#### [The task]
Pick out and copy every line below that has the word "alpha".

#### [Records for this task]
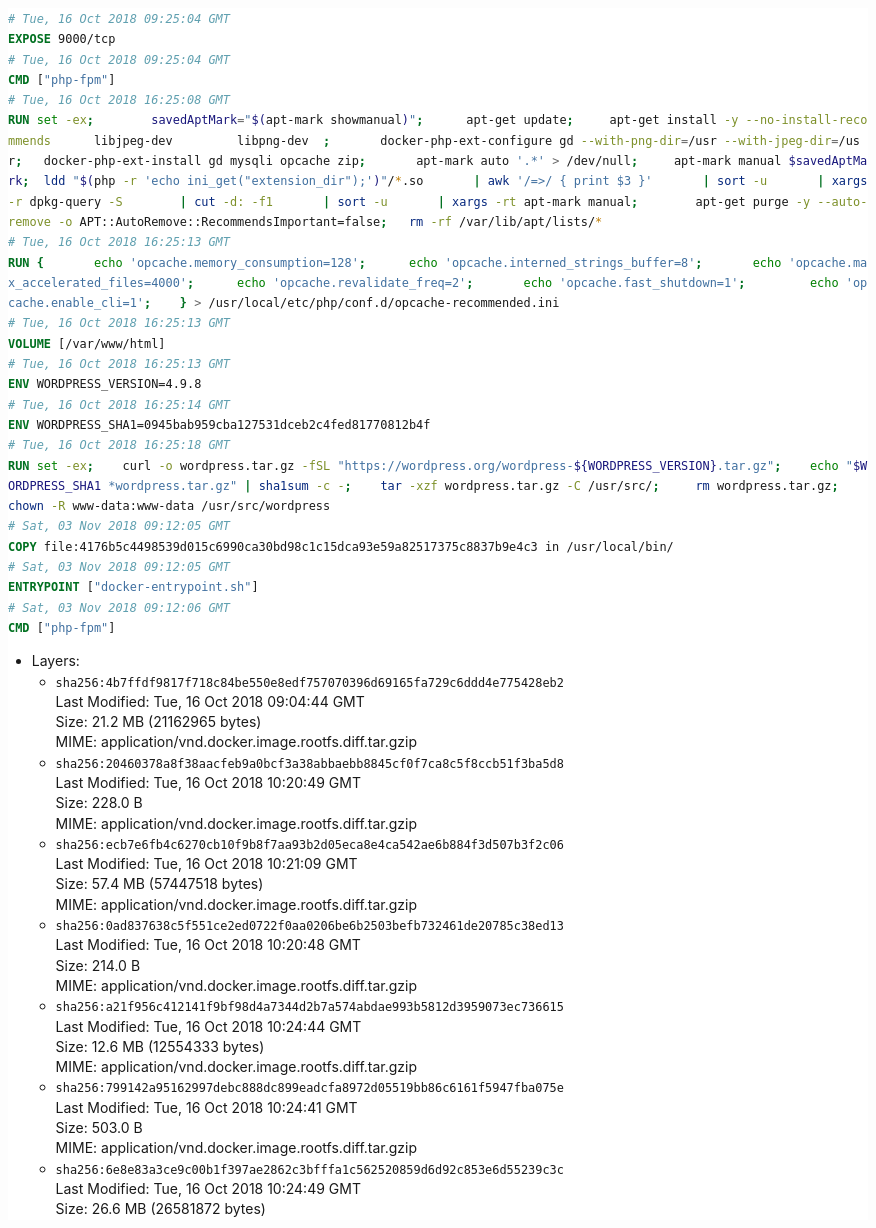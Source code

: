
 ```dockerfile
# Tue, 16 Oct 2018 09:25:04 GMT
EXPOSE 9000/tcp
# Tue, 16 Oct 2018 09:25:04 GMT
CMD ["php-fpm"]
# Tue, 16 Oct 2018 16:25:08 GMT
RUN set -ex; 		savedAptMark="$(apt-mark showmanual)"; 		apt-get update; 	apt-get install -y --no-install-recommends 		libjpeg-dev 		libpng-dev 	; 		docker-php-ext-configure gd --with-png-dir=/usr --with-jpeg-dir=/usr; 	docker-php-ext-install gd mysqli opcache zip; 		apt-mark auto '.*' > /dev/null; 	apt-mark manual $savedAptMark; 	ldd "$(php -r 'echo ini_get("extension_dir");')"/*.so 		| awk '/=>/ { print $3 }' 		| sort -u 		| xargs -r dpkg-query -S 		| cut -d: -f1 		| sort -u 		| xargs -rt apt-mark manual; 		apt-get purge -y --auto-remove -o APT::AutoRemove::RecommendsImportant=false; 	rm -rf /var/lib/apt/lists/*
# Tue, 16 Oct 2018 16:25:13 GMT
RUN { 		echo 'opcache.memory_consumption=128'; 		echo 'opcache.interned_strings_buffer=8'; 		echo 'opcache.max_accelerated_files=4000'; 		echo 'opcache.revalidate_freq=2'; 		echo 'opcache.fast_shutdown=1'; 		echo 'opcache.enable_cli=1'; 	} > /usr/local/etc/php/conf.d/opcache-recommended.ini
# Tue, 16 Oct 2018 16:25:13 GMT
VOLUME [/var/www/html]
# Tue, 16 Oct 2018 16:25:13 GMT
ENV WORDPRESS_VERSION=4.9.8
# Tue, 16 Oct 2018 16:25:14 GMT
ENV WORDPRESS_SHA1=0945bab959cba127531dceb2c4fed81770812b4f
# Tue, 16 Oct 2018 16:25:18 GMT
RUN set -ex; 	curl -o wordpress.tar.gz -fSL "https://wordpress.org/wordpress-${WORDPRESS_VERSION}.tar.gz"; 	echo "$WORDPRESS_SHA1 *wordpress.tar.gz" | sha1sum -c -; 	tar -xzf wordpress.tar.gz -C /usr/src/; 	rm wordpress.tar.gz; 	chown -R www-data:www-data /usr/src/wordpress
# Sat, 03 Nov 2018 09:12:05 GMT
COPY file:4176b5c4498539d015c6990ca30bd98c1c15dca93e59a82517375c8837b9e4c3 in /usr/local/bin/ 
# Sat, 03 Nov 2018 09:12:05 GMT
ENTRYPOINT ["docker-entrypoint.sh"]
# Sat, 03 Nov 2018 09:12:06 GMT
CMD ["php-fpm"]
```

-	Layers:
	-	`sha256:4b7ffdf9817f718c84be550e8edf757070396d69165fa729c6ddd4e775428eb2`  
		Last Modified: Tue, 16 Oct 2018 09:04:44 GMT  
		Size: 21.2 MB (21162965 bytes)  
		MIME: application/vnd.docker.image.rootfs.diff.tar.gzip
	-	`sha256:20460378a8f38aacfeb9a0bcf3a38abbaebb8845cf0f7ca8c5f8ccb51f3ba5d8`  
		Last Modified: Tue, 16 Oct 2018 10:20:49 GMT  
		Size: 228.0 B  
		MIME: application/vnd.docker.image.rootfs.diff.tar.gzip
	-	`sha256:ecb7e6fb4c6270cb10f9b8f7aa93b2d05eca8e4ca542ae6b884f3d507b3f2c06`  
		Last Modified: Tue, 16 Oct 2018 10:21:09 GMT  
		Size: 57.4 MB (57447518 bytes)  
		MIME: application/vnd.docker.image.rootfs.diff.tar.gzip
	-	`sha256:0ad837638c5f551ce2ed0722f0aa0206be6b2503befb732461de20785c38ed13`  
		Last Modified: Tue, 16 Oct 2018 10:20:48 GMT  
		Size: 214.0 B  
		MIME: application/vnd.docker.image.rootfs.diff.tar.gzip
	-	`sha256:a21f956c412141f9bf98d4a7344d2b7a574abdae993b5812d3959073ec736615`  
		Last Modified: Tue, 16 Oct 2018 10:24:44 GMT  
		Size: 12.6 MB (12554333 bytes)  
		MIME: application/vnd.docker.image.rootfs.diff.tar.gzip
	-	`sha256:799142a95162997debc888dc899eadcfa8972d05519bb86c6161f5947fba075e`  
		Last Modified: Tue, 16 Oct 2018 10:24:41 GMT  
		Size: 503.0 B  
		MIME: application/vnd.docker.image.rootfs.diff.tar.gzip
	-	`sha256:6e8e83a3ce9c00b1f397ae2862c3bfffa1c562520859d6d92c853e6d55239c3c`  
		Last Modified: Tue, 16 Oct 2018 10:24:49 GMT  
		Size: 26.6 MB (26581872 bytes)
...
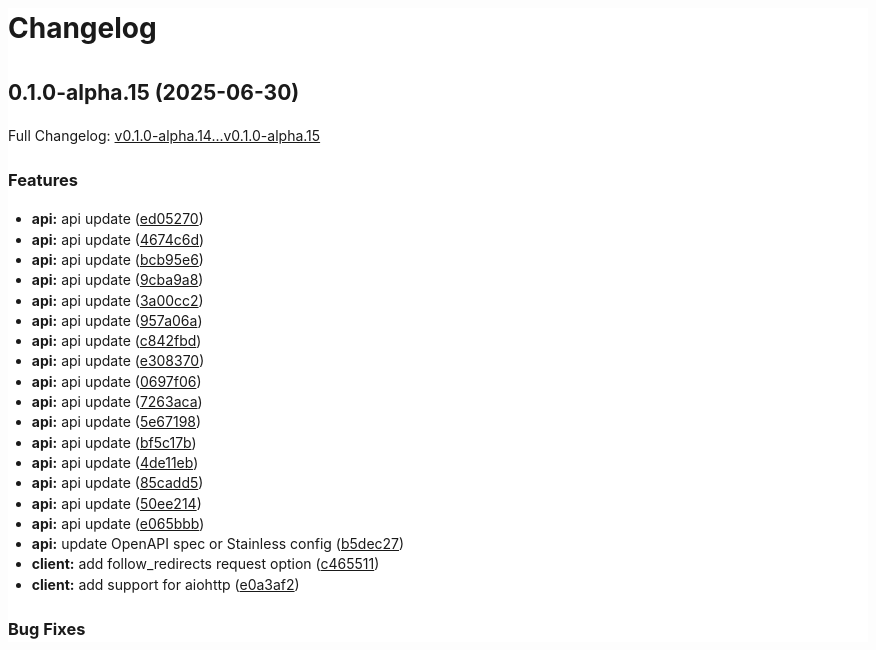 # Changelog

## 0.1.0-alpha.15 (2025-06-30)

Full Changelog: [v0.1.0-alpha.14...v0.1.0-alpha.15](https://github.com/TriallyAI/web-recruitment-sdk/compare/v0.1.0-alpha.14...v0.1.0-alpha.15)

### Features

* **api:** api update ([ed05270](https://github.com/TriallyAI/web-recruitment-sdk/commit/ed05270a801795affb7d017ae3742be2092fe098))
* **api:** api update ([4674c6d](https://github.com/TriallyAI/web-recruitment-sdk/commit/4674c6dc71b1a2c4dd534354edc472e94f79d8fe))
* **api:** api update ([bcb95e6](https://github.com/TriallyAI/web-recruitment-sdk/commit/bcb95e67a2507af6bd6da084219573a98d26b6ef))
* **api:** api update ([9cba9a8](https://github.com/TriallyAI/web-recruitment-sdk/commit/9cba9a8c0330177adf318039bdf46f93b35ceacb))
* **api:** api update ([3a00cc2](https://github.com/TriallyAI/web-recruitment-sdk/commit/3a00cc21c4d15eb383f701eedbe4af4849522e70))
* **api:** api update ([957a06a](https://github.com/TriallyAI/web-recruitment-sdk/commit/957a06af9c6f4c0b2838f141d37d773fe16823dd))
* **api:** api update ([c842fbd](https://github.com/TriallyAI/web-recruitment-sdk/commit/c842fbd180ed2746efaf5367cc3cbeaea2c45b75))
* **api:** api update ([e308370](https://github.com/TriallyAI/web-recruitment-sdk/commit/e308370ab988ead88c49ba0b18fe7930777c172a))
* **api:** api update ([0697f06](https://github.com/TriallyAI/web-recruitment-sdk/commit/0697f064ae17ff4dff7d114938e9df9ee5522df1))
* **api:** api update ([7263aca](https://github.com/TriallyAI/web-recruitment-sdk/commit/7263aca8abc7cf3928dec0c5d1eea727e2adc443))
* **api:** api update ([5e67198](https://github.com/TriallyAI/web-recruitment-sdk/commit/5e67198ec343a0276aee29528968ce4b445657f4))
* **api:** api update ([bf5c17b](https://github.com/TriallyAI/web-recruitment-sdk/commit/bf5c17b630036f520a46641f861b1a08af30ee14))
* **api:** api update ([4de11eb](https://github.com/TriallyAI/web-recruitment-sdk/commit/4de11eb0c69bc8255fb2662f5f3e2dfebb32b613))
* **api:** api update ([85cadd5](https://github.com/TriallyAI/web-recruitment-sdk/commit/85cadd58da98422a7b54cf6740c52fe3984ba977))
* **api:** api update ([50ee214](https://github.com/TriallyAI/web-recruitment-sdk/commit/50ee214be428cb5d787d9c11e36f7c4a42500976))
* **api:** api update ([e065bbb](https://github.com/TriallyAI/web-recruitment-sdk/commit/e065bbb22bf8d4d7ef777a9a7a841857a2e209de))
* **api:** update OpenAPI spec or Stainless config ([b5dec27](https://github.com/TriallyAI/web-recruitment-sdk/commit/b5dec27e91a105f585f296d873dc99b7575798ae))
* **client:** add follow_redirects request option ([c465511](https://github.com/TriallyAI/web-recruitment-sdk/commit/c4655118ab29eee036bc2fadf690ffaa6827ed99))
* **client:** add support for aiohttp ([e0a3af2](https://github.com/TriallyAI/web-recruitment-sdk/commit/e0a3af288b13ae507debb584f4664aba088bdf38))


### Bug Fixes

#### [Output of the exercise]
## 0.1.0-alpha.15 (2025-06-30)
Full Changelog: [v0.1.0-alpha.14...v0.1.0-alpha.15](https://github.com/TriallyAI/web-recruitment-sdk/compare/v0.1.0-alpha.14...v0.1.0-alpha.15)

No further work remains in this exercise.